Play De Record Doc 'Drop the Needle' Amplifies a Toronto Institution

Directed by Rob Freeman

Starring Kardinal Offishall, Russell Peters, Maestro Fresh Wes, Saukrates, Mastermind, DJX, Tough Dumplin

Photo courtesy of levelFILM

BY Nicholas SokicPublished Dec 18, 2023

On Spadina Avenue just off of College Street, countless locals and tourists roaming around downtown Toronto have passed by Play De Record, a vinyl and DJ equipment store packed with decades of music history, housing both rare pressings and the latest releases. 

What the average visitor might not know is the store's near-25-year history and the hugely influential role it has played in Toronto's own music scene over the years. Enter Drop the Needle, Rob Freeman's documentary examining how the store has become an institution for an entire generation.

The film chronicles the shop's origins on Yonge Street in 1990, when it was attached to founder Eugene Tam's parents' convenience store. From there, it grew into the place to be for all DJs and musicians in the city, aspiring or otherwise.

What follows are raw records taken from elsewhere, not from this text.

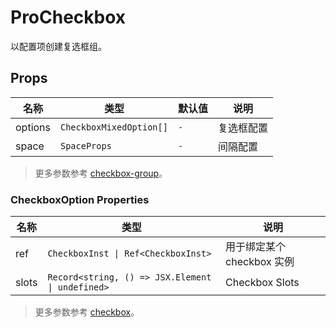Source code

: # ProCheckbox

以配置项创建复选框组。

<demo title="基础用法" :expand="true" src="./demo/basic.vue" />

<demo title="事件" src="./demo/events.vue" />

<demo title="手动 focus & blur 项" src="./demo/focus-blur.vue" />

## Props

| 名称 | 类型 | 默认值 | 说明 |
| --- | --- | --- | --- |
| options | `CheckboxMixedOption[]` | `-` | 复选框配置 |
| space | `SpaceProps` | `-` | 间隔配置 |

> 更多参数参考 [checkbox-group](https://www.naiveui.com/zh-CN/os-theme/components/checkbox#CheckboxGroup-Props)。

### CheckboxOption Properties

| 名称 | 类型 | 说明 |
| --- | --- | --- |
| ref | `CheckboxInst \| Ref<CheckboxInst>` | 用于绑定某个 checkbox 实例 |
| slots | `Record<string, () => JSX.Element \| undefined>` | Checkbox Slots |

> 更多参数参考 [checkbox](https://www.naiveui.com/zh-CN/os-theme/components/checkbox#Checkbox-Props)。
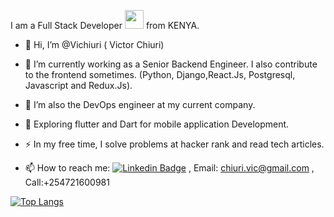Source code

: 
<!---
Vichiuri/Vichiuri is a ✨ special ✨ repository because its `README.md` (this file) appears on your GitHub profile.
You can click the Preview link to take a look at your changes.
--->
I am a Full Stack Developer <img src="https://media.giphy.com/media/WUlplcMpOCEmTGBtBW/giphy.gif" width="30"> from KENYA.

- 👋 Hi, I’m @Vichiuri ( Victor Chiuri)

- :telescope: I’m currently working as a Senior Backend Engineer. I also contribute to the frontend sometimes. (Python, Django,React.Js, Postgresql, Javascript and Redux.Js).

- 💞️ I’m also the DevOps engineer at my current company.

- :seedling: Exploring flutter and Dart for mobile application Development.

- :zap: In my free time, I solve problems at hacker rank and read tech articles.

- :mailbox: How to reach me: [![Linkedin Badge](https://img.shields.io/badge/-LinkedIn-blue?style=flat&logo=Linkedin&logoColor=white)](https://www.linkedin.com/in/victor-chiuri-375321120/) , Email: chiuri.vic@gmail.com , Call:+254721600981


[![Top Langs](https://github-readme-stats.vercel.app/api/top-langs/?username=Vichiuri&layout=compact)](https://github.com/vichiuri/github-readme-stats)


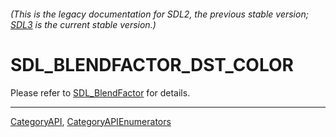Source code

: ###### (This is the legacy documentation for SDL2, the previous stable version; [SDL3](https://wiki.libsdl.org/SDL3/) is the current stable version.)
# SDL_BLENDFACTOR_DST_COLOR

Please refer to [SDL_BlendFactor](SDL_BlendFactor) for details.

----
[CategoryAPI](CategoryAPI), [CategoryAPIEnumerators](CategoryAPIEnumerators)

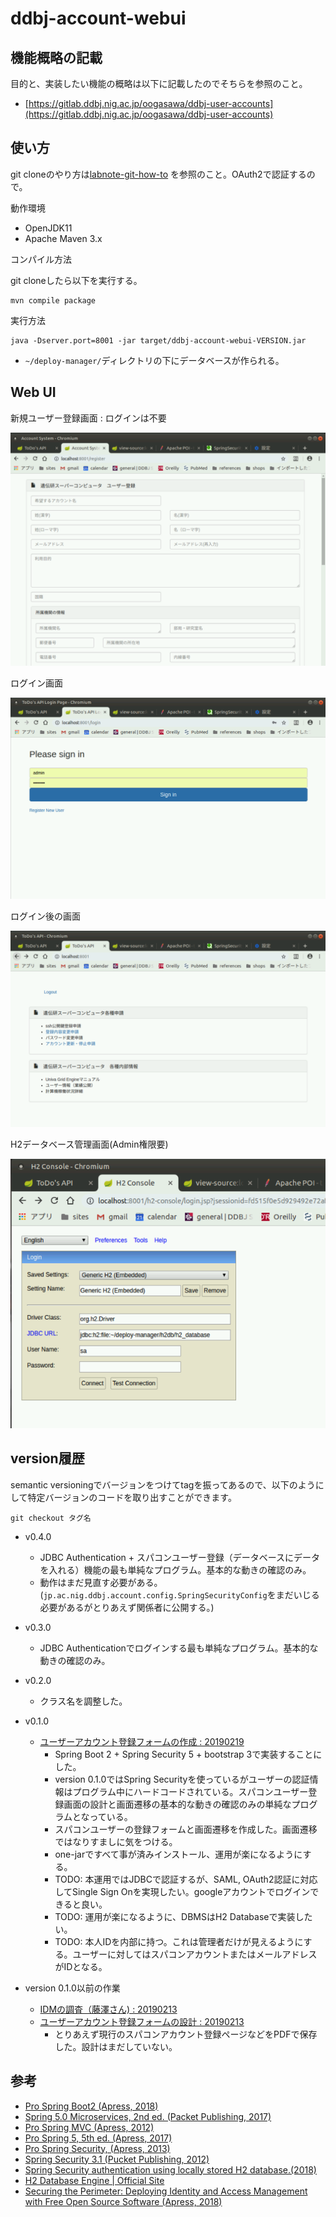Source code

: # ddbj-account-webui


## 機能概略の記載

目的と、実装したい機能の概略は以下に記載したのでそちらを参照のこと。

- [https://gitlab.ddbj.nig.ac.jp/oogasawa/ddbj-user-accounts](https://gitlab.ddbj.nig.ac.jp/oogasawa/ddbj-user-accounts)


## 使い方

git cloneのやり方は[labnote-git-how-to](https://gitlab.ddbj.nig.ac.jp/oogasawa/labnote-git-how-to)
を参照のこと。OAuth2で認証するので。

動作環境

- OpenJDK11
- Apache Maven 3.x

コンパイル方法

git cloneしたら以下を実行する。

    mvn compile package

実行方法

    java -Dserver.port=8001 -jar target/ddbj-account-webui-VERSION.jar
    
- `~/deploy-manager/`ディレクトリの下にデータベースが作られる。


## Web UI

新規ユーザー登録画面 : ログインは不要

![](notes/notes_201903/note_0305_001_SpringSecurity/register.png)


ログイン画面

![](notes/notes_201903/note_0305_001_SpringSecurity/sign_in.png)

ログイン後の画面

![](notes/notes_201903/note_0305_001_SpringSecurity/indexhtml.png)

H2データベース管理画面(Admin権限要)

![](notes/notes_201903/note_0305_001_SpringSecurity/h2_console.png)













## version履歴

semantic versioningでバージョンをつけてtagを振ってあるので、以下のようにして特定バージョンのコードを取り出すことができます。

    git checkout タグ名




- v0.4.0
    - JDBC Authentication + スパコンユーザー登録（データベースにデータを入れる）機能の最も単純なプログラム。基本的な動きの確認のみ。
    - 動作はまだ見直す必要がある。(`jp.ac.nig.ddbj.account.config.SpringSecurityConfig`をまだいじる必要があるがとりあえず関係者に公開する。)

- v0.3.0
    - JDBC Authenticationでログインする最も単純なプログラム。基本的な動きの確認のみ。

- v0.2.0
    - クラス名を調整した。

- v0.1.0
    -  [ユーザーアカウント登録フォームの作成 : 20190219](/notes/notes_201902/note_0219_001_meeting/note.md)
        - Spring Boot 2 + Spring Security 5 + bootstrap 3で実装することにした。
        - version 0.1.0ではSpring Securityを使っているがユーザーの認証情報はプログラム中にハードコードされている。スパコンユーザー登録画面の設計と画面遷移の基本的な動きの確認のみの単純なプログラムとなっている。
        - スパコンユーザーの登録フォームと画面遷移を作成した。画面遷移ではなりすましに気をつける。
        - one-jarですべて事が済みインストール、運用が楽になるようにする。
        - TODO: 本運用ではJDBCで認証するが、SAML, OAuth2認証に対応してSingle Sign Onを実現したい。googleアカウントでログインできると良い。
        - TODO: 運用が楽になるように、DBMSはH2 Databaseで実装したい。
        - TODO: 本人IDを内部に持つ。これは管理者だけが見えるようにする。ユーザーに対してはスパコンアカウントまたはメールアドレスがIDとなる。

- version 0.1.0以前の作業
    - [IDMの調査（藤澤さん) : 20190213](/notes/notes_201902/note_0213_001_IDM/)
    - [ユーザーアカウント登録フォームの設計 : 20190213](/notes/notes_201902/note_0213_002_Forms/)
        - とりあえず現行のスパコンアカウント登録ページなどをPDFで保存した。設計はまだしていない。



## 参考

- [Pro Spring Boot2 (Apress, 2018)](https://learning.oreilly.com/library/view/pro-spring-boot/9781484236765/html/340891_2_En_8_Chapter.xhtml)
- [Spring 5.0 Microservices, 2nd ed. (Packet Publishing, 2017)](https://learning.oreilly.com/library/view/spring-50-microservices/9781787127685/)
- [Pro Spring MVC (Apress, 2012)](https://learning.oreilly.com/library/view/pro-spring-mvc/9781430241553/Chapter02.html)
- [Pro Spring 5, 5th ed. (Apress, 2017)](https://learning.oreilly.com/library/view/pro-spring-5/9781484228081/)
- [Pro Spring Security, (Apress, 2013)](https://learning.oreilly.com/library/view/pro-spring-security/9781430248187/)
- [Spring Security 3.1 (Pucket Publishing, 2012)](https://learning.oreilly.com/library/view/spring-security-31/9781849518260/)
- [Spring Security authentication using locally stored H2 database.(2018)](http://www.virtual7.de/blog/2018/04/spring-security-authentication-using-locally-stored-h2-database/)
- [H2 Database Engine | Official Site](http://www.h2database.com/html/main.html)
- [Securing the Perimeter: Deploying Identity and Access Management with Free Open Source Software (Apress, 2018)](https://learning.oreilly.com/library/view/securing-the-perimeter/9781484226018/)  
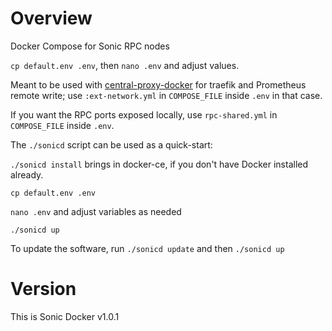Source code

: # Overview

Docker Compose for Sonic RPC nodes

`cp default.env .env`, then `nano .env` and adjust values.

Meant to be used with [central-proxy-docker](https://github.com/CryptoManufaktur-io/central-proxy-docker) for traefik
and Prometheus remote write; use `:ext-network.yml` in `COMPOSE_FILE` inside `.env` in that case.

If you want the RPC ports exposed locally, use `rpc-shared.yml` in `COMPOSE_FILE` inside `.env`.

The `./sonicd` script can be used as a quick-start:

`./sonicd install` brings in docker-ce, if you don't have Docker installed already.

`cp default.env .env`

`nano .env` and adjust variables as needed

`./sonicd up`

To update the software, run `./sonicd update` and then `./sonicd up`

# Version

This is Sonic Docker v1.0.1
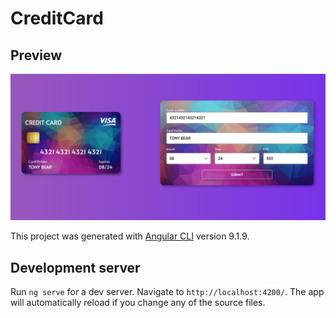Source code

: # CreditCard
## Preview
![UserList](https://github.com/Tonybonybob/credit-card-angular9/raw/master/src/assets/preview.png)

This project was generated with [Angular CLI](https://github.com/angular/angular-cli) version 9.1.9.

## Development server

Run `ng serve` for a dev server. Navigate to `http://localhost:4200/`. The app will automatically reload if you change any of the source files.

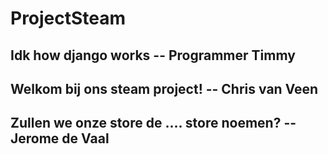 # ProjectSteam

## Idk how django works -- Programmer Timmy
## Welkom bij ons steam project! -- Chris van Veen
## Zullen we onze store de .... store noemen? -- Jerome de Vaal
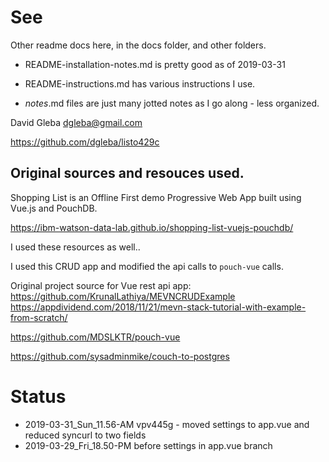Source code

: # See

Other readme docs here, in the docs folder, and other folders.



 - README-installation-notes.md is pretty good as of 2019-03-31

 - README-instructions.md  has various instructions I use.

 - *notes*.md files are just many jotted notes as I go along - less organized.


David Gleba dgleba@gmail.com

https://github.com/dgleba/listo429c


## Original sources and resouces used.

Shopping List is an Offline First demo Progressive Web App built using Vue.js and PouchDB.

https://ibm-watson-data-lab.github.io/shopping-list-vuejs-pouchdb/

I used these resources as well..

I used this CRUD app and modified the api calls to `pouch-vue` calls.

Original project source for Vue rest api app: https://github.com/KrunalLathiya/MEVNCRUDExample
https://appdividend.com/2018/11/21/mevn-stack-tutorial-with-example-from-scratch/

https://github.com/MDSLKTR/pouch-vue

https://github.com/sysadminmike/couch-to-postgres 



# Status

 - 2019-03-31_Sun_11.56-AM  vpv445g - moved settings to app.vue and reduced syncurl to two fields
 - 2019-03-29_Fri_18.50-PM  before settings in app.vue branch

Anyone wanting to scratch the latest and greatest, niche 45s, or just pick up the freshest mixtape, would come by Tam's store. 

A parade of interviewees that make up a who's-who of Toronto hip-hop — including Maestro Fresh Wes, Saukrates, Kardinal Offishall, Mastermind, DJX and many more — talk of the community that Tam fostered through his store. 

What Freeman really highlights through the doc is the level of dedication everyone involved had in music — to create it, to critique it, to promote it or to sell it. Thursdays at Play De Record, when new pressings came in, are described as chaotic, with customers snatching records out of employees' hands before they can even hit the shelves.

It's through this that the movie grows into something more than a straightforward accounting of a popular shop. It becomes a time capsule of a very different city and culture, as well as a story about the specifics of running a business amid that relentless change.

It's admirable that Drop the Needle balloons its focus to the vinyl ecosystem of the '90s, like with Tam's friendly rivals at Traxx, as well as the short-lived label Tam co-founded, Steppin Bigga Records. On a macro level, those changes encompass the music business itself. Tam's store has withstood the diminishing of vinyl as a medium as well as the advent and domination of streaming.

But it's still here. At one point, Tam's daughter Sasha calls the store "his other child." Drop the Needle makes the case that he weathered every change not for money, but rather for his love of music — and the city is far richer for it.

By the end, the movie transforms into more than a blanket of warm nostalgia for a bygone era — it becomes a testament to following your passion in life, even when the winds of the world are telling you to pack it in.